Furthermore, as View of the Hebrews (which was far from the only other work to suggest an Israelite/Lost Tribe connection with the Native Americans) gives evidence, there was a fascination at the time with the Americas and the mystery of their past (and the past of the Native Americans). We can see this even today in the commonly-believed notion that the MesoAmericans were expecting a “bearded white God-man” very like Christ when the conquistadors first arrived, and that they thought the conquistadors were that man (Queatzalcoatl). Scholars have since shown that this was a fabrication, one that the conquistadors and the colonizing Spanish wanted to believe. Yet shouldn’t we have been suspicious of such a thing–and any use of such an idea to justify a new religious movement and alternative history like JS’s BoM–simply from the symbolism? I mean, the winged serpent god, really? Should we have believed that was a good thing, to assume that such a vision of their god was equal to He who would crush the Serpent, our God who has the Serpent killed and raised on a rod, our Lord who comes again to cast down the deception of the great multi-headed Serpent of Revelation?

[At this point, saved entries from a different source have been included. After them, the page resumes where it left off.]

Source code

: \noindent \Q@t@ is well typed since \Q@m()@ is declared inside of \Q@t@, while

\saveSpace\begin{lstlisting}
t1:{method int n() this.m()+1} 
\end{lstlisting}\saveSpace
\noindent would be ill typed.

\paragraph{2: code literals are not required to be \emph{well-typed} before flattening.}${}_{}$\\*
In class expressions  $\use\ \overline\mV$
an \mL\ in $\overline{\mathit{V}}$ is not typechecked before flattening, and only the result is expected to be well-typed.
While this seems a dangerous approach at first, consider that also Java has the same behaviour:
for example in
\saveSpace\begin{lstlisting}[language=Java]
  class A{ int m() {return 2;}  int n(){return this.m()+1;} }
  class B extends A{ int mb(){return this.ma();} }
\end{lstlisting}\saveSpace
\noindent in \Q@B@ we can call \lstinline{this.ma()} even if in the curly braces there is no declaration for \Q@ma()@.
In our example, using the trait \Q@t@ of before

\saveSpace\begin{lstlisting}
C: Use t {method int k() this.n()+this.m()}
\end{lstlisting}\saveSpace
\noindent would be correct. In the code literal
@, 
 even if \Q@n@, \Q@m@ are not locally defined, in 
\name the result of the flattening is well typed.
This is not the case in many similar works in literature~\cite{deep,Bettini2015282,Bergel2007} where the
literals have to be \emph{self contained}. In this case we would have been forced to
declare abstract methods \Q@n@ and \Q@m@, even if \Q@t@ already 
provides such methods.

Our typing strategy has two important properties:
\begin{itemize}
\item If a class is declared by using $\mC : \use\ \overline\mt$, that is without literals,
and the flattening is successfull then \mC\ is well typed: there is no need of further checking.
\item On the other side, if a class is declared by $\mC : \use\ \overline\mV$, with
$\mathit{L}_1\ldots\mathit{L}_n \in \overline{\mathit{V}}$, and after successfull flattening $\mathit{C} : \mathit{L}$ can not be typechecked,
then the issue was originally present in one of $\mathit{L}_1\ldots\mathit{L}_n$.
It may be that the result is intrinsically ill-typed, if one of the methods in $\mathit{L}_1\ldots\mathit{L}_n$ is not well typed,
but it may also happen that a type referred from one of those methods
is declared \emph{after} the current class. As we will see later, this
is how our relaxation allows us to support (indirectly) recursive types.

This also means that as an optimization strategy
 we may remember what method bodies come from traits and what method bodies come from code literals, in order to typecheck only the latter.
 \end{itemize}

On the theme of influences…consider that the American Republic was still new. Its ideals were a thing of wonder and reverance, its new identity a source of much moralizing about essential manifest destiny. At the same time, there was the tension that the Anglican church, embraced by so many colonists, was now associated with the tyrant thrown off (the King of England).
So here arises, by popular demand, the solution to all these problems: a religion claiming to have a God-appointed and inspired Prophet who would restore miracles and prophecy and new scripture. It offered a fanciful and Anglo-centric (in terms of the ideas of the British) explanation of the mysterious history of America. It was a highly nationalist religion–a good replacement for the nationalist Anglican church–that preyed upon the newfelt pride of the young Republic, building up throughout the BoM distinctly American ideals and carrying that through with ideas of the coming of Zion and paradise in the very heart of America, and that this new religion should also command and direct the state itself as a theocracy–or a “theocratic democracy,” as the restorationists would prefer to put it (JS, of course, ran for president and had instituted a militia and civil law for his followers). You can see that in the structure of the restoration churches’ governing bodies–taking many structural ideas and explicit ideals from the United States government. And then it took all this with a call to “Go West” and settle new lands, with the communal support for doing so and a sense of purpose.
It’s no wonder those messages all rolled into one played well among their audience.